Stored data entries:
_ _ _

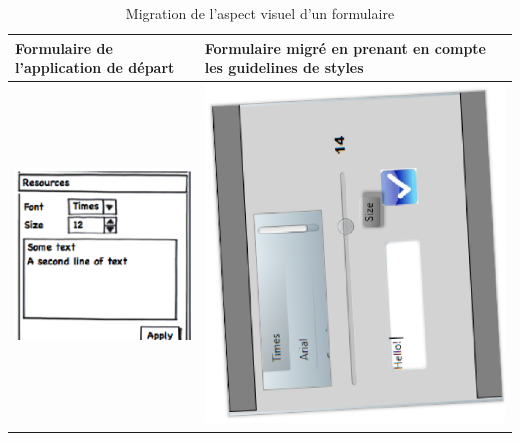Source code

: \begin{table}[h]
\begin{center}
\vspace{3pt} \noindent
\begin{tabular}{|p{143pt}|p{271pt}|}
\hline
Formulaire de l'application de d\'{e}part& Formulaire migré en prenant en compte les guidelines de styles\\ 
\hline
\parbox{143pt}{ \includegraphics[scale=.8]{chap1/img-12}}& \parbox{271pt}{\includegraphics[angle=270, scale=.5]{chap1/img-13}}\\
\hline
\end{tabular}
\vspace{3pt}
\caption{Migration de l'aspect visuel d'un formulaire}
\label{tab:chap2:1}
\end{center}
\end{table}


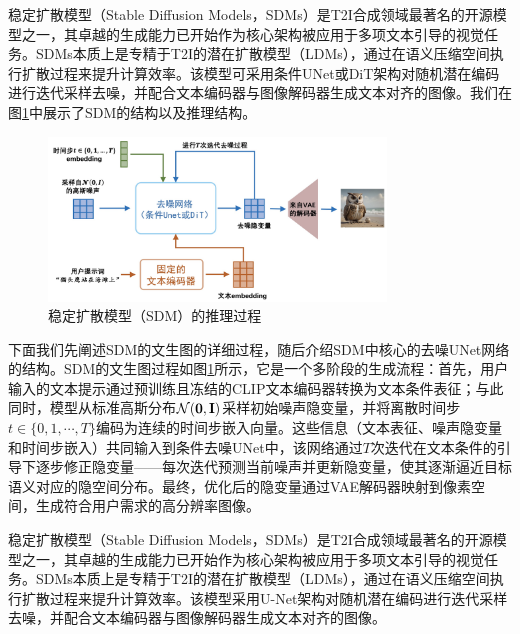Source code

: \documentclass[11pt,a4paper,UTF8]{ctexart}
\begin{document}
稳定扩散模型（Stable Diffusion Models，SDMs）\cite{rombach2022high}是T2I合成领域最著名的开源模型之一，其卓越的生成能力已开始作为核心架构被应用于多项文本引导的视觉任务\cite{blattmann2023videoldm,brooks2023instructpix2pix,wang2023score,zhang2023adding}。SDMs本质上是专精于T2I的潜在扩散模型（LDMs）\cite{rombach2022high}，通过在语义压缩空间执行扩散过程\cite{ho2022classifier,liu2021pseudo,song2020denoising}来提升计算效率。该模型可采用条件UNet或DiT架构对随机潜在编码进行迭代采样去噪，并配合文本编码器\cite{radford2021learning}与图像解码器\cite{esser2021taming,van2017neural}生成文本对齐的图像。我们在图\ref{fig:sdm}中展示了SDM的结构以及推理结构。

\begin{figure}[htbp]
\centering
\includegraphics[width=0.8\textwidth]{img/SDM.jpg}
\caption{稳定扩散模型（SDM）的推理过程}
\label{fig:sdm}
\end{figure}

下面我们先阐述SDM的文生图的详细过程，随后介绍SDM中核心的去噪UNet网络的结构。SDM的文生图过程如图\ref{fig:sdm}所示，它是一个多阶段的生成流程：首先，用户输入的文本提示通过预训练且冻结的CLIP文本编码器转换为文本条件表征；与此同时，模型从标准高斯分布$\mathcal{N}(\mathbf{0},\mathbf{I})$采样初始噪声隐变量，并将离散时间步$t\in\{0,1,\cdots,T\}$编码为连续的时间步嵌入向量。这些信息（文本表征、噪声隐变量和时间步嵌入）共同输入到条件去噪UNet中，该网络通过$T$次迭代在文本条件的引导下逐步修正隐变量——每次迭代预测当前噪声并更新隐变量，使其逐渐逼近目标语义对应的隐空间分布。最终，优化后的隐变量通过VAE解码器映射到像素空间，生成符合用户需求的高分辨率图像。



\newpage

\iffalse
稳定扩散模型（Stable Diffusion Models，SDMs）\cite{rombach2022high}是T2I合成领域最著名的开源模型之一，其卓越的生成能力已开始作为核心架构被应用于多项文本引导的视觉任务\cite{blattmann2023videoldm,brooks2023instructpix2pix,wang2023score,zhang2023adding}。SDMs本质上是专精于T2I的潜在扩散模型（LDMs）\cite{rombach2022high}，通过在语义压缩空间执行扩散过程\cite{ho2022classifier,liu2021pseudo,song2020denoising}来提升计算效率。该模型采用U-Net架构\cite{ronneberger2015u,dhariwal2021diffusion}对随机潜在编码进行迭代采样去噪，并配合文本编码器\cite{radford2021learning}与图像解码器\cite{esser2021taming,van2017neural}生成文本对齐的图像。
\end{document}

_ _ _

Task objective -
Please reproduce the data above word for word, skipping all images.

Solution -
Source code

: \begin{table}[h]
\begin{center}
\vspace{3pt} \noindent
\begin{tabular}{|p{143pt}|p{271pt}|}
\hline
Formulaire de l'application de d\'{e}part& Formulaire migré en prenant en compte les guidelines de styles\\ 
\hline
\parbox{143pt}{ \includegraphics[scale=.8]{chap1/img-12}}& \parbox{271pt}{\includegraphics[angle=270, scale=.5]{chap1/img-13}}\\
\hline
\end{tabular}
\vspace{3pt}
\caption{Migration de l'aspect visuel d'un formulaire}
\label{tab:chap2:1}
\end{center}
\end{table}


Source code

: \documentclass[11pt,a4paper,UTF8]{ctexart}
\begin{document}
稳定扩散模型（Stable Diffusion Models，SDMs）\cite{rombach2022high}是T2I合成领域最著名的开源模型之一，其卓越的生成能力已开始作为核心架构被应用于多项文本引导的视觉任务\cite{blattmann2023videoldm,brooks2023instructpix2pix,wang2023score,zhang2023adding}。SDMs本质上是专精于T2I的潜在扩散模型（LDMs）\cite{rombach2022high}，通过在语义压缩空间执行扩散过程\cite{ho2022classifier,liu2021pseudo,song2020denoising}来提升计算效率。该模型可采用条件UNet或DiT架构对随机潜在编码进行迭代采样去噪，并配合文本编码器\cite{radford2021learning}与图像解码器\cite{esser2021taming,van2017neural}生成文本对齐的图像。我们在图\ref{fig:sdm}中展示了SDM的结构以及推理结构。

\begin{figure}[htbp]
\centering
\includegraphics[width=0.8\textwidth]{img/SDM.jpg}
\caption{稳定扩散模型（SDM）的推理过程}
\label{fig:sdm}
\end{figure}

下面我们先阐述SDM的文生图的详细过程，随后介绍SDM中核心的去噪UNet网络的结构。SDM的文生图过程如图\ref{fig:sdm}所示，它是一个多阶段的生成流程：首先，用户输入的文本提示通过预训练且冻结的CLIP文本编码器转换为文本条件表征；与此同时，模型从标准高斯分布$\mathcal{N}(\mathbf{0},\mathbf{I})$采样初始噪声隐变量，并将离散时间步$t\in\{0,1,\cdots,T\}$编码为连续的时间步嵌入向量。这些信息（文本表征、噪声隐变量和时间步嵌入）共同输入到条件去噪UNet中，该网络通过$T$次迭代在文本条件的引导下逐步修正隐变量——每次迭代预测当前噪声并更新隐变量，使其逐渐逼近目标语义对应的隐空间分布。最终，优化后的隐变量通过VAE解码器映射到像素空间，生成符合用户需求的高分辨率图像。



\newpage

\iffalse
稳定扩散模型（Stable Diffusion Models，SDMs）\cite{rombach2022high}是T2I合成领域最著名的开源模型之一，其卓越的生成能力已开始作为核心架构被应用于多项文本引导的视觉任务\cite{blattmann2023videoldm,brooks2023instructpix2pix,wang2023score,zhang2023adding}。SDMs本质上是专精于T2I的潜在扩散模型（LDMs）\cite{rombach2022high}，通过在语义压缩空间执行扩散过程\cite{ho2022classifier,liu2021pseudo,song2020denoising}来提升计算效率。该模型采用U-Net架构\cite{ronneberger2015u,dhariwal2021diffusion}对随机潜在编码进行迭代采样去噪，并配合文本编码器\cite{radford2021learning}与图像解码器\cite{esser2021taming,van2017neural}生成文本对齐的图像。
\end{document}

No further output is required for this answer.